You definitely do **not** need to go to college just because you might take over your parents’ business.

The bigger question is whether college is the **best tool for you**.

If you already know you like hands-on work, dealing with people, and being in the real world instead of a classroom, that matters. A lot. Some people do great in college. Other people learn way faster by actually working, solving problems, talking to customers, and seeing how a business runs day to day.

If I were in your position, I’d think about it like this:

If you want to take over the business one day, your job is to become someone who can actually run it well, not just someone who is related to the owner. That means learning the business from the ground up. Learn how to deal with customers, how to handle pressure, how the company makes money, what things cost, how pricing works, how employees are managed, and what makes a good or bad month. Those skills matter a lot.

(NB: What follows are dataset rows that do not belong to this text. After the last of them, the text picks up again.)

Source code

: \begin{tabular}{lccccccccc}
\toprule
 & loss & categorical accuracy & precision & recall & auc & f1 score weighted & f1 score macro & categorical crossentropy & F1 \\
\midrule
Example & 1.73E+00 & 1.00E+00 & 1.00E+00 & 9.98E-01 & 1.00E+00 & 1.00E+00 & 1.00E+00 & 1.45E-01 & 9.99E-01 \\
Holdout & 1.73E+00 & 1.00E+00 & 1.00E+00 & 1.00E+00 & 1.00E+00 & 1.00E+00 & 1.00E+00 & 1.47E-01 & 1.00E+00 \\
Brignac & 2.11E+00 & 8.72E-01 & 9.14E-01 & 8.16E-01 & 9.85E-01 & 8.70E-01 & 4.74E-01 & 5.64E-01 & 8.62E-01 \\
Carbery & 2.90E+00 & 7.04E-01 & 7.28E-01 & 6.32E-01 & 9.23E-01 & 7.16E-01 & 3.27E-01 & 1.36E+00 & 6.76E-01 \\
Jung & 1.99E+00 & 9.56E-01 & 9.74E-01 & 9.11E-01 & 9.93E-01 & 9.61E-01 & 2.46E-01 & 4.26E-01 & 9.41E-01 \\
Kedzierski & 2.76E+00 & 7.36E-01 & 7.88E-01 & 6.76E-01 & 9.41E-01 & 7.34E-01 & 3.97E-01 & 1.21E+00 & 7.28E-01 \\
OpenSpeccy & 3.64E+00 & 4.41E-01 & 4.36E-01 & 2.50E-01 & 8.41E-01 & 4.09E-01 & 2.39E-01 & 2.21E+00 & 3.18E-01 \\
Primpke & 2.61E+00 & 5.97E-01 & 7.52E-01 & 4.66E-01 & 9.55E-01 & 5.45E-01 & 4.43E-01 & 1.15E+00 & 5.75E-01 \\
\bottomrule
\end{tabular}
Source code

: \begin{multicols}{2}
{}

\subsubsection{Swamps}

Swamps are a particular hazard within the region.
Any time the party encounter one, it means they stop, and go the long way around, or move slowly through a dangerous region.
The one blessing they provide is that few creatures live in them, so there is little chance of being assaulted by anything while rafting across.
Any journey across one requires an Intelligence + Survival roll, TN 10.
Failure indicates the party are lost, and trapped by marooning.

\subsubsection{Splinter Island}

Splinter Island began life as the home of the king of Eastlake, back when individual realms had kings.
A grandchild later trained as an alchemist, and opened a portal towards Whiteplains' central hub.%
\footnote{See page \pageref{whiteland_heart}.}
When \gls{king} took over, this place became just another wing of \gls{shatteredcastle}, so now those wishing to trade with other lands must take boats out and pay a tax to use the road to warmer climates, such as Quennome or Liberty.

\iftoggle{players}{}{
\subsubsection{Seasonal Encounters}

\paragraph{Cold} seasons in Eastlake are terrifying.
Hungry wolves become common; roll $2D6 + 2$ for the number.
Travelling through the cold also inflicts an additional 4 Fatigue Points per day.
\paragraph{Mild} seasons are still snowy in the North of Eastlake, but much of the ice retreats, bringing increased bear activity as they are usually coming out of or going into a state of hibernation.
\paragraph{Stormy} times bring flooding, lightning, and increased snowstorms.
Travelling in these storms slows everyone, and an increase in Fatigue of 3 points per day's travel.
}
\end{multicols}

College can still be worth it, but it is not automatically the right move. Recent U.S. labor data still show that people with bachelor’s degrees earn more on average than people with only a high school diploma. At the same time, research also shows college does **not** pay off equally for everyone, especially if it is expensive, takes too long, or the degree is not very useful. So the right question is not “Should I go because everyone says I should?” It is “Will this help me enough to justify the time and cost?”

For someone like you, a smart path might be:
finish high school strong, start working in the business as much as you can, and then after high school do something practical. That could mean community college, a certificate, an apprenticeship, or targeted classes in accounting, marketing, sales, finance, or management. Then later, if you realize a four-year degree would genuinely help you, you can still do it.

Honestly, that path can be smarter than going straight into a business degree just because it sounds like the “correct” thing to do.

So my answer is:

**No, you do not need a college degree just to take over your parents’ business.**
But you **do** need skills, maturity, experience, and an understanding of how the business actually works.

If you can build those in a cheaper, more practical way, that may be the better option for you.

A good future owner is not the person with the nicest diploma. It is the person who understands the business, earns people’s respect, and knows how to make good decisions.


Good luck with your future endeavours.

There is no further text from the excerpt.